Pteronarcophobia is the fear of flies. Butterflies and moths aren't included just because they fly. That's actually called lepidopterophobia. Pteronarcophobia deals with soley flies and maybe even gnats and fruitflies. 

Honestly, I don't even know how long I've been scared of them, really I don't. I just know that they've always made me antsy but my fear grew tenfold after watching a documentary where these flies laid eggs under someone's skin and larvae and shiz errupted from the persons arm a few days later. That set me all the way off. 

It's so bad too. I can't even be in the same room as one fly without crapping bricks and causing everyone else to freak out. Literally I am freaking so bad that you'd think it was a huge roach I saw. In middle school a fly was in the classroom and my teacher excused me because I was jumping out of my seat and skampering from one end of the room to the next. I was disrupting class and had to go somewhere else. 
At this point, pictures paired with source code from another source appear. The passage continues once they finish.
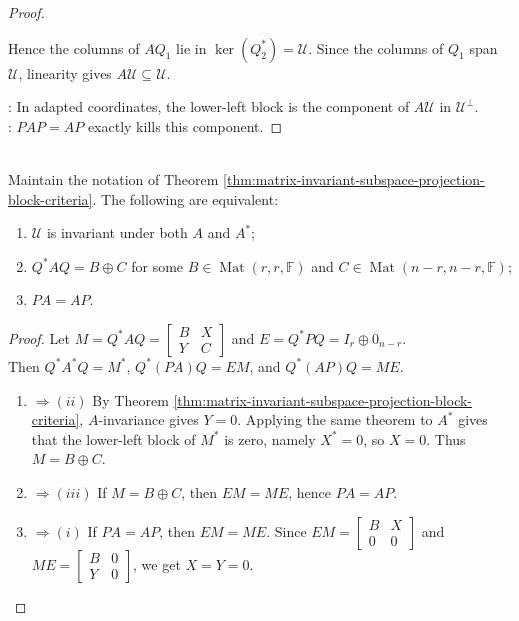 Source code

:\begin{theorem}
\begin{proof}
\begin{enumerate}[label=(\roman*).]
Hence the columns of $AQ_1$ lie in $\ker(Q_2^*)=\mathcal{U}$. Since the columns of $Q_1$ span $\mathcal{U}$, linearity gives $A\mathcal{U}\subseteq\mathcal{U}$.
\end{enumerate}
: In adapted coordinates, the lower-left block is the component of $A\mathcal{U}$ in $\mathcal{U}^{\perp}$.\\
: $PAP=AP$ exactly kills this component.
\end{proof}
\end{theorem}

\begin{corollary} \label{cor:reducing-subspace-projection-commutation} \\
Maintain the notation of Theorem \ref{thm:matrix-invariant-subspace-projection-block-criteria}. The following are equivalent:
\begin{enumerate}[label=(\roman*)]
\setlength{\itemsep}{0pt}
\item $\mathcal{U}$ is invariant under both $A$ and $A^*$;
\item $Q^*AQ=B\oplus C$ for some $B\in\operatorname{Mat}(r,r,\mathbb{F})$ and $C\in\operatorname{Mat}(n-r,n-r,\mathbb{F})$;
\item $PA=AP$.
\end{enumerate}
\begin{proof} Let $M=Q^*AQ=\begin{bmatrix}B&X\\Y&C\end{bmatrix}$ and $E=Q^*PQ=I_r\oplus0_{n-r}$.\\
Then $Q^*A^*Q=M^*$, $Q^*(PA)Q=EM$, and $Q^*(AP)Q=ME$.
\begin{enumerate}[label=(\roman*).]
\setlength{\itemsep}{0pt}
\item[$(i)$] $\Rightarrow (ii)$ By Theorem \ref{thm:matrix-invariant-subspace-projection-block-criteria}, $A$-invariance gives $Y=0$. Applying the same theorem to $A^*$ gives that the lower-left block of $M^*$ is zero, namely $X^*=0$, so $X=0$. Thus $M=B\oplus C$.
\item[$(ii)$] $\Rightarrow (iii)$ If $M=B\oplus C$, then $EM=ME$, hence $PA=AP$.
\item[$(iii)$] $\Rightarrow (i)$ If $PA=AP$, then $EM=ME$. Since $EM=\begin{bmatrix}B&X\\0&0\end{bmatrix}$ and $ME=\begin{bmatrix}B&0\\Y&0\end{bmatrix}$, we get $X=Y=0$.\\

\end{enumerate}
\end{proof}
\end{corollary}
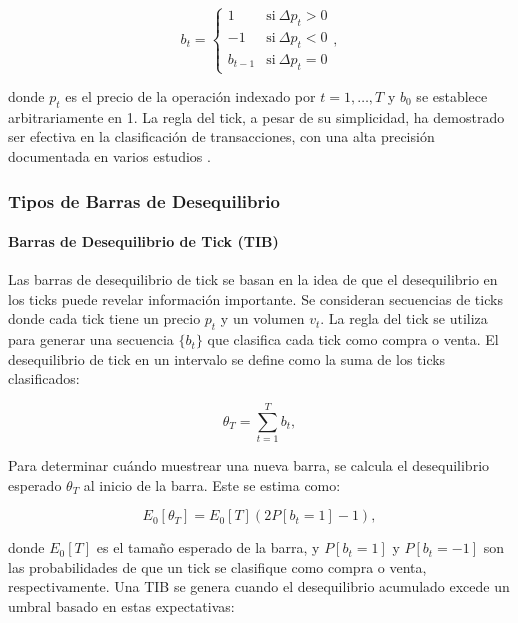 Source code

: \documentclass[a4paper,12pt, twoside]{report}
\begin{document}
\begin{equation}
b_t =
\begin{cases}
1 & \text{si} \ \Delta p_t > 0 \\
-1 & \text{si} \ \Delta p_t < 0 \\
b_{t-1} & \text{si} \ \Delta p_t = 0
\end{cases},
\end{equation}

donde \(p_t\) es el precio de la operación indexado por \(t = 1,\ldots,T\) y \(b_0\) se establece arbitrariamente en 1. 
La regla del tick, a pesar de su simplicidad, ha demostrado ser efectiva en la clasificación de transacciones, con una 
alta precisión documentada en varios estudios \cite{aitken1996accuracy}.

\subsubsection{Tipos de Barras de Desequilibrio}

\paragraph{Barras de Desequilibrio de Tick (TIB)}

Las barras de desequilibrio de tick se basan en la idea de que el desequilibrio en los ticks puede revelar información 
importante. Se consideran secuencias de ticks donde cada tick tiene un precio \(p_t\) y un volumen \(v_t\). La regla del tick 
se utiliza para generar una secuencia \(\{b_t\}\) que clasifica cada tick como compra o venta. El desequilibrio de tick en un 
intervalo se define como la suma de los ticks clasificados:

\begin{equation}
\theta_T = \sum_{t=1}^{T} b_t,
\end{equation}

Para determinar cuándo muestrear una nueva barra, se calcula el desequilibrio esperado \(\theta_T\) al inicio de la barra. 
Este se estima como:

\begin{equation}
E_0[\theta_T] = E_0[T](2P[b_t = 1] - 1),
\end{equation}

donde \(E_0[T]\) es el tamaño esperado de la barra, y \(P[b_t = 1]\) y \(P[b_t = -1]\) son las probabilidades de que un tick 
se clasifique como compra o venta, respectivamente. Una TIB se genera cuando el desequilibrio acumulado excede un umbral basado 
en estas expectativas:
\end{document}
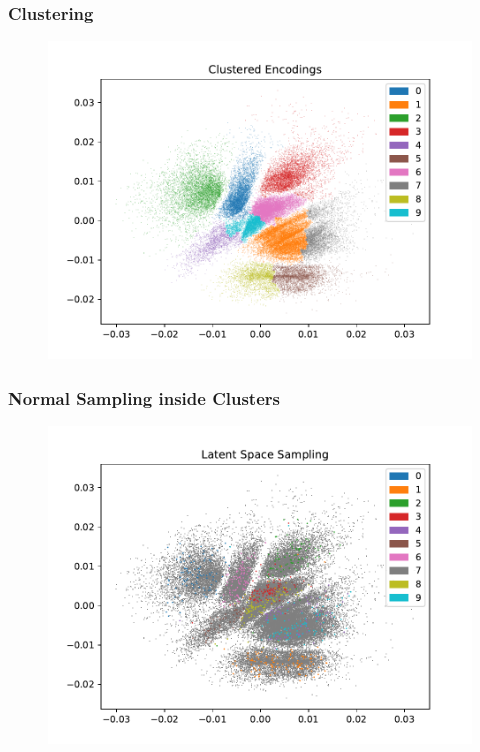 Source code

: \documentclass[10pt, usenames, dvipsnames, table]{beamer}
\begin{document}
\begin{frame}
  \frametitle{Clustering}
  \begin{figure}
    \centering
    \includegraphics[width=\linewidth]
    {models/mnist_student_e300_L2_b64/multi-normal-cluster_clustered_encodings}
    \caption{}
    \label{}
  \end{figure}
\end{frame}

\begin{frame}
  \frametitle{Normal Sampling inside Clusters}
  \begin{figure}
    \centering
    \includegraphics[width=\linewidth]
    {models/mnist_student_e300_L2_b64/multi-normal-cluster_sampling_1000}
    \caption{}
    \label{}
  \end{figure}
\end{frame}
\end{document}

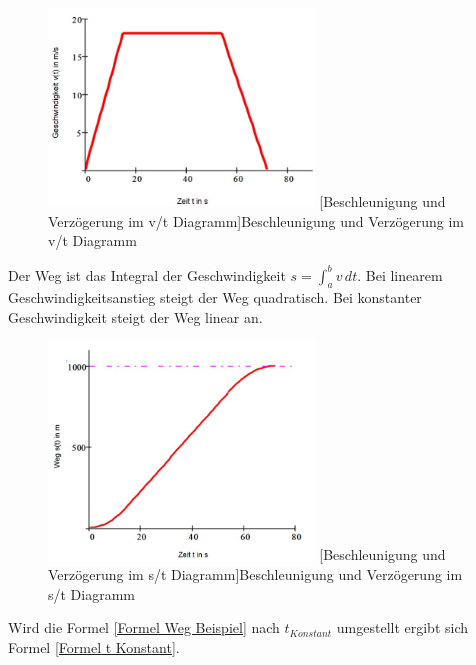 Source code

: \documentclass[10pt,a4paper,oneside,abstracton]{scrartcl}
\begin{document}
\begin{figure}
\begin{center}
	\includegraphics[width=200pt]{./Bilder/Geschwindigkeit.png}
	[Beschleunigung und Verzögerung im v/t Diagramm]{Beschleunigung und Verzögerung im v/t Diagramm \label{v/t Diagramm}} 
	\cite{Uebung1}
\end{center}
\end{figure}
Der Weg ist das Integral der Geschwindigkeit $ s = $\(\int_{a}^{b} v \,dt\). Bei linearem Geschwindigkeitsanstieg steigt der Weg quadratisch. 
Bei konstanter Geschwindigkeit steigt der Weg linear an. 
\begin{figure}
	\begin{center}
		\includegraphics[width=200pt]{./Bilder/weg.png}
		[Beschleunigung und Verzögerung im s/t Diagramm]{Beschleunigung und Verzögerung im s/t Diagramm \label{s/t Diagramm} }
		\cite{Uebung1}
	\end{center}

\end{figure}


Wird die Formel \ref*{Formel Weg Beispiel} nach $t_{Konstant} $ umgestellt ergibt sich Formel \ref*{Formel t Konstant}.
\end{document}
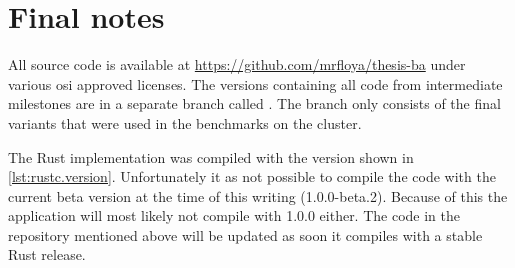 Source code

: \chapter{Final notes}
\label{ap:notes}

All source code is available at \url{https://github.com/mrfloya/thesis-ba} under various \gls{osi} approved licenses. The versions containing all code from intermediate milestones are in a separate branch called . The  branch only consists of the final variants that were used in the benchmarks on the cluster.

The Rust implementation was compiled with the version shown in \autoref{lst:rustc.version}. Unfortunately it as not possible to compile the code with the current beta version at the time of this writing (1.0.0-beta.2). Because of this the application will most likely not compile with 1.0.0 either. The code in the repository mentioned above will be updated as soon it compiles with a stable Rust release.
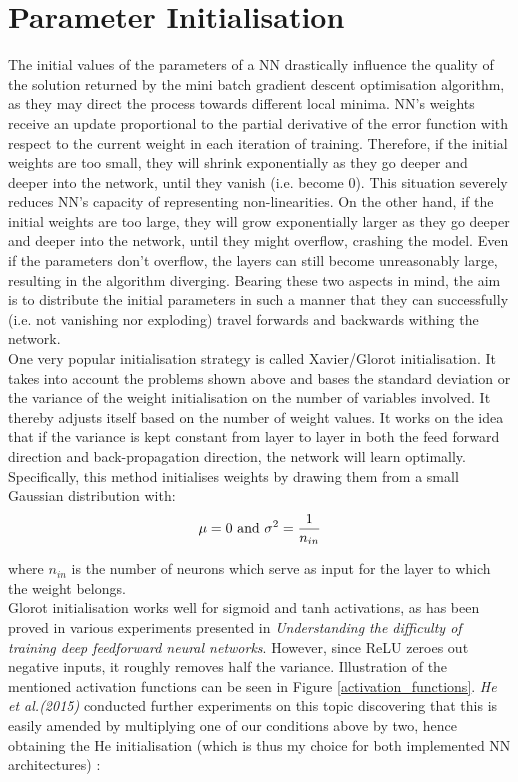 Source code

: 
 \section{Parameter Initialisation}

The initial values of the parameters of a NN drastically influence the quality of the solution returned by the mini batch gradient descent optimisation algorithm, as they may direct the process towards different local minima. NN's weights receive an update proportional to the partial derivative of the error function with respect to the current weight in each iteration of training. Therefore, if the initial weights are too small, they will shrink exponentially as they go deeper and deeper into the network, until they vanish (i.e. become 0). This situation severely reduces NN's capacity of representing non-linearities. On the other hand, if the initial weights are too large, they will grow exponentially larger as they go deeper and deeper into the network, until they might overflow, crashing the model. Even if the parameters don't overflow, the layers can still become unreasonably large, resulting in the algorithm diverging. Bearing these two aspects in mind, the aim is to distribute the initial parameters in such a manner that they can successfully (i.e. not vanishing nor exploding) travel forwards and backwards withing the network. \\

One very popular initialisation strategy is called Xavier/Glorot initialisation. It takes into account the problems shown above and bases the standard deviation or the variance of the weight initialisation on the number of variables involved. It thereby adjusts itself based on the number of weight values. It works on the idea that if the variance is kept constant from layer to layer in both the feed forward direction and back-propagation direction, the network will learn optimally. Specifically, this method initialises weights by drawing them from a small Gaussian distribution with: \\

\begin{equation}
  \centering
  \mu = 0 \ \text{and} \ \sigma^2 = \frac{1}{n_{in}}
\end{equation}

where $n_{in}$ is the number of neurons which serve as input for the layer to which the weight belongs. \\

Glorot initialisation works well for sigmoid and tanh activations, as has been proved in various experiments presented in \textit{Understanding the difficulty of training deep feedforward neural networks}. However, since ReLU zeroes out negative inputs, it roughly removes half the variance. Illustration of the mentioned activation functions can be seen in Figure \ref{activation_functions}. \textit{He et al.(2015)} conducted further experiments on this topic discovering that this is easily amended by multiplying one of our conditions above by two, hence obtaining the He initialisation (which is thus my choice for both implemented NN architectures) :

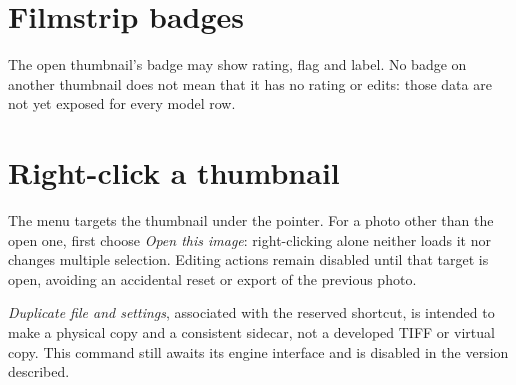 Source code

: 
\section{Filmstrip badges}
The open thumbnail's badge may show rating, flag and label. No badge on another
thumbnail does not mean that it has no rating or edits: those data are not yet
exposed for every model row.

\section{Right-click a thumbnail}
The menu targets the thumbnail under the pointer. For a photo other than the
open one, first choose \emph{Open this image}: right-clicking alone neither
loads it nor changes multiple selection. Editing actions remain disabled
until that target is open, avoiding an accidental reset or export of the
previous photo.

\emph{Duplicate file and settings}, associated with the reserved
 shortcut, is intended to make a physical copy and a consistent
sidecar, not a developed TIFF or virtual copy. This command still awaits its
engine interface and is disabled in the version described.
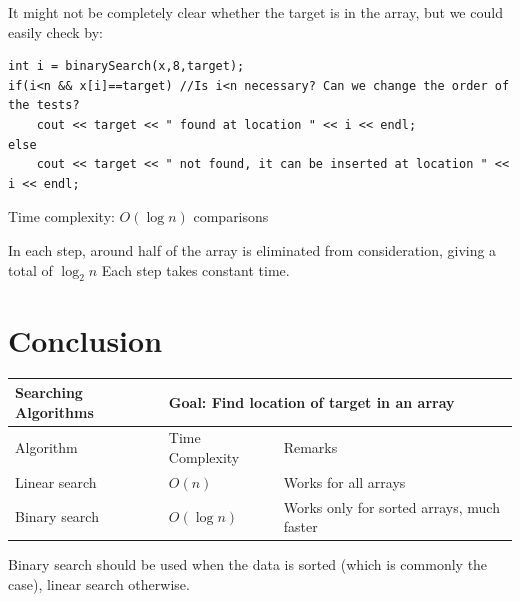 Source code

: It might not be completely clear whether the target is in the array, but we could easily check by:

\begin{lstlisting}
int i = binarySearch(x,8,target);
if(i<n && x[i]==target) //Is i<n necessary? Can we change the order of the tests?
    cout << target << " found at location " << i << endl;
else 
    cout << target << " not found, it can be inserted at location " << i << endl;
\end{lstlisting}

Time complexity: $O(\log n)$ comparisons
\vspace{6mm}

In each step, around half of the array is eliminated from consideration, giving a total of $\log_2 n$ Each step takes constant time.

\section{Conclusion}

\begin{table}[h]
    \centering
    \begin{tabular}{|m{6em}|m{9em}|m{18em}|}
        \hline  
        \textbf{Searching Algorithms} & 
        \multicolumn{2}{l|}{Goal: Find location of target in an array}
        \\ \hline \hline
        
        Algorithm &
        Time Complexity & 
        Remarks
        \\ \hline \hline
        
        Linear search &
        $O(n)$ &
        Works for all arrays
        \\ \hline
        
        Binary search &
        $O(\log n)$ &
        Works only for sorted arrays, much faster
        \\ \hline
    \end{tabular}
\end{table}

Binary search should be used when the data is sorted (which is commonly the case), linear search otherwise. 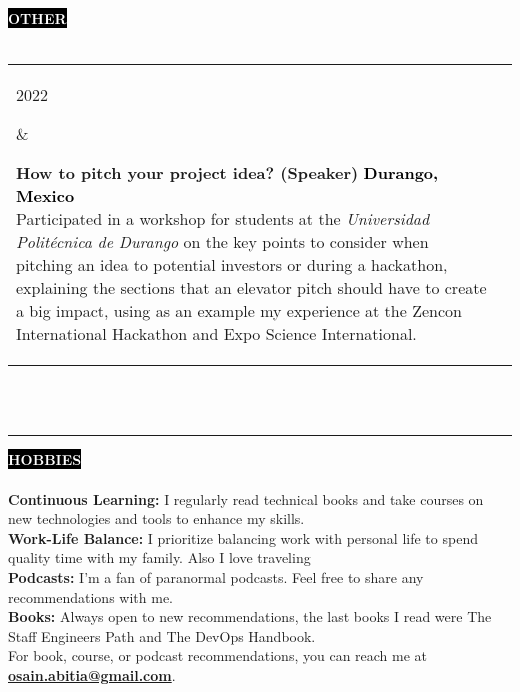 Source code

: \documentclass[10pt,A4]{article}
\makeatletter
\newcounter{a}
\newcounter{b}
\newcounter{c}
\newcommand{\cvsection}[1] {
	\textcolor{white}{\MakeUppercase{\textbf{#1}}}
}
\newcommand{\cvsect}[1]{
	\colorbox{black}{{\cvsection{#1}}}\\\\%
}
\newenvironment{entrylist}{%
	\begin{tabular*}{\textwidth}[t]{@{\extracolsep{\fill}}ll}
	}{%
	\end{tabular*}
}
\newcommand{\entry}[4]{%
	\parbox[t]{3.5cm}{%
		#1%
	}%
	&\parbox[t]{14cm}{%
		\textbf{#2}%
		\hfill%
		{\footnotesize \textbf{\textcolor{black}{#3}}}\\%
		#4%
	}\\\\}
\makeatother
\begin{document}
	\cvsect{Other}
	\begin{entrylist}
		\entry
		{2022}
		{How to pitch your project idea? (Speaker)}
		{Durango, Mexico}
		{Participated in a workshop for students at the \textit{Universidad Politécnica de Durango} on the key points
		to consider when pitching an idea to potential investors or during a hackathon, explaining the
		sections that an elevator pitch should have to create a big impact, using as an example my experience
		at the Zencon International Hackathon and Expo Science International.}
		\entry
		{2020}
		{World Sustainable Development Forum (Volunteer)}
		{Durango, Mexico}
		{Translator for the speakers at the World Sustainable Development Forum, translating from English to Spanish
		and vice versa during the 3 days the event lasted. This forum had as its main objective to discuss climate
		change to encourage the citizens to take action against it.}
	\end{entrylist}%
	\\\\

	
	
	\begin{minipage}[t]{0.5\textwidth}\hrule height 0pt width 0pt%
		\cvsect{Hobbies}
		{\textbf{Continuous Learning:} I regularly read technical books and take courses on new technologies and tools to enhance my skills.}\\
		{\textbf{Work-Life Balance:} I prioritize balancing work with personal life to spend quality time with my family. Also I love traveling}\\
		{\textbf{Podcasts:} I'm a fan of paranormal podcasts. Feel free to share any recommendations with me.}\\
		{\textbf{Books:} Always open to new recommendations, the last books I read were The Staff Engineers Path and The DevOps Handbook.}\\
		\hfil\break
		{For book, course, or podcast recommendations, you can reach me at \href{mailto:osain.abitia@gmail.com}{\textbf{osain.abitia@gmail.com}}.}\\

	\end{minipage}%
	
\end{document}
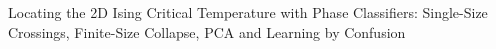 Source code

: Locating the 2D Ising Critical Temperature with Phase Classifiers: Single-Size Crossings, Finite-Size Collapse, PCA and Learning by Confusion
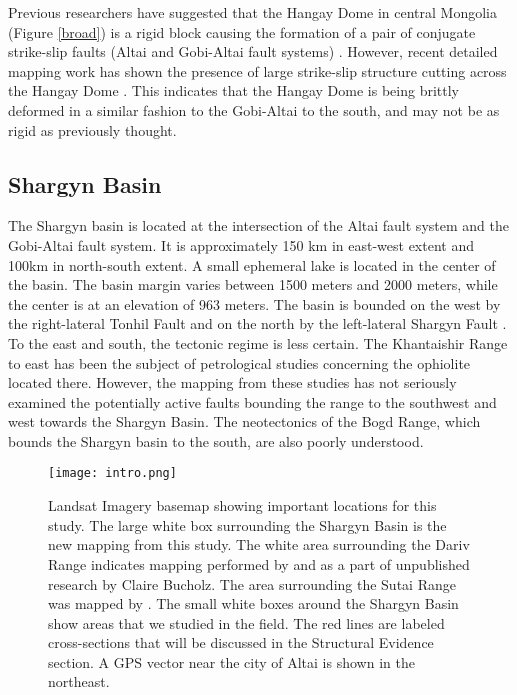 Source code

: 	Previous researchers have suggested that the Hangay Dome in central Mongolia (Figure \ref{broad}) is a rigid block causing the formation of a pair of conjugate strike-slip faults (Altai and Gobi-Altai fault systems) \citep{Cunningham2005a}. However, recent detailed mapping work has shown the presence of large strike-slip structure cutting across the Hangay Dome \citep{Walker2007}. This indicates that the Hangay Dome is being brittly deformed in a similar fashion to the Gobi-Altai to the south, and may not be as rigid as previously thought\citep{Walker2006}\citep{Walker2007}\citep{Walker2008}.

\subsection{Shargyn Basin}

	The Shargyn basin is located at the intersection of the Altai fault system and the Gobi-Altai fault system. It is approximately 150 km in east-west extent and 100km in north-south extent. A small ephemeral lake is located in the center of the basin. The basin margin varies between 1500 meters and 2000 meters, while the center is at an elevation of 963 meters. The basin is bounded on the west by the right-lateral Tonhil Fault and on the north by the left-lateral Shargyn Fault \citep{Cunningham2003}. To the east and south, the tectonic regime is less certain. The Khantaishir Range to east has been the subject of petrological studies concerning the ophiolite located there. However, the mapping from these studies has not seriously examined the potentially active faults bounding the range to the southwest and west towards the Shargyn Basin.  The neotectonics of the Bogd Range, which bounds the Shargyn basin to the south, are also poorly understood.

\begin{figure}[h!]
	\centering
	\texttt{[image: intro.png]}
	\caption{Landsat Imagery basemap showing important locations for this study. The large white box surrounding the Shargyn Basin is the new mapping from this study. The white area surrounding the Dariv Range indicates mapping performed by \citet{Dijkstra2006} and as a part of unpublished research by Claire Bucholz. The area surrounding the Sutai Range was mapped by \citet{Cunningham2003}. The small white boxes around the Shargyn Basin show areas that we studied in the field. The red lines are labeled cross-sections that will be discussed in the Structural Evidence section. A GPS vector near the city of Altai is shown in the northeast.}
	\label{intro}
\end{figure}
	
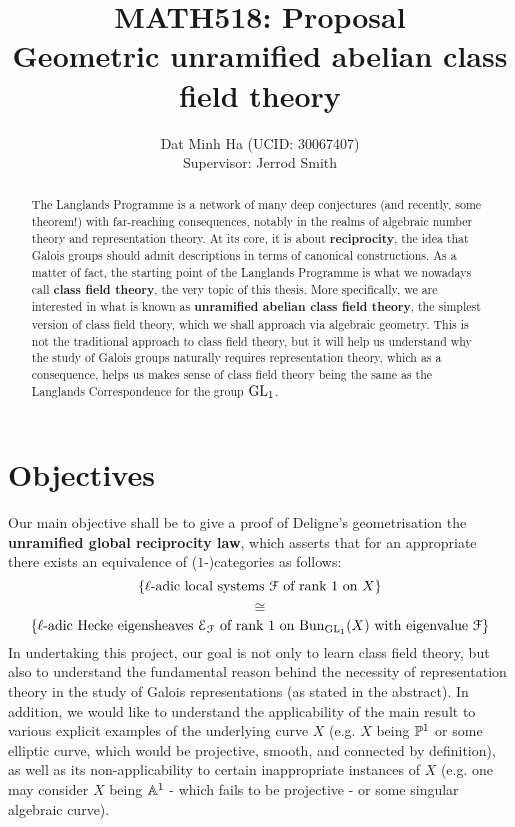 
\usepackage{soul}





	\title{\textbf{MATH518: Proposal
	\\
	Geometric unramified abelian class field theory}}
	
	\author{Dat Minh Ha (UCID: 30067407)\\Supervisor: Jerrod Smith}
	\maketitle
	
	\begin{abstract}
	    The Langlands Programme is a network of many deep conjectures (and recently, some theorem!) with far-reaching consequences, notably in the realms of algebraic number theory and representation theory. At its core, it is about \textbf{reciprocity}, the idea that Galois groups should admit descriptions in terms of canonical constructions. As a matter of fact, the starting point of the Langlands Programme is what we nowadays call \textbf{class field theory}, the very topic of this thesis. More specifically, we are interested in what is known as \textbf{unramified abelian class field theory}, the simplest version of class field theory, which we shall approach via algebraic geometry. This is not the traditional approach to class field theory, but it will help us understand why the study of Galois groups naturally requires representation theory, which as a consequence, helps us makes sense of class field theory being the same as the Langlands Correspondence for the group $\GL_1$.
	\end{abstract}
	    
	\section{Objectives}
	    Our main objective shall be to give a proof of Deligne's geometrisation the \textbf{unramified global reciprocity law}, which asserts that for an appropriate there exists an equivalence of ($1$-)categories as follows:
	        $$\left\{\text{$\ell$-adic local systems $\calF$ of rank $1$ on $X$}\right\}$$
	        $$\cong$$
	        $$\left\{\text{$\ell$-adic Hecke eigensheaves $\E_{\calF}$ of rank $1$ on $\Bun_{\GL_1}(X)$ with eigenvalue $\calF$}\right\}$$
        In undertaking this project, our goal is not only to learn class field theory, but also to understand the fundamental reason behind the necessity of representation theory in the study of Galois representations (as stated in the abstract). In addition, we would like to understand the applicability of the main result to various explicit examples of the underlying curve $X$ (e.g. $X$ being $\P^1$ or some elliptic curve, which would be projective, smooth, and connected by definition), as well as its non-applicability to certain inappropriate instances of $X$ (e.g. one may consider $X$ being $\A^1$ - which fails to be projective - or some singular algebraic curve).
Just the thought of flies has me on the level of apocolyptic disaster. A lot of my friends just don't even get it. They think I'm showing out (for those of you who don't know what it means to show out, because there are actually a lot of people I've recently found out. Curse my dialect. "Showing out" is the act of misbehaving or causing a scene for attention). I'm totally not showing out. I am seriously terrified. My heart starts beating so fast and suddenly I'm seriously thinking that the fly's main goal is to kill me. I really do think that. If there is a fly nearby suddenly all I care about is where it's at and what it's doing at that particular moment. 

It's never happened to me because thank god for doors and people understanding enough to let me leave, but I think if I ever were in a situation where I couldn't leave if there was even one fly in a room I would literally cry myself away. I would drive myself into despair. 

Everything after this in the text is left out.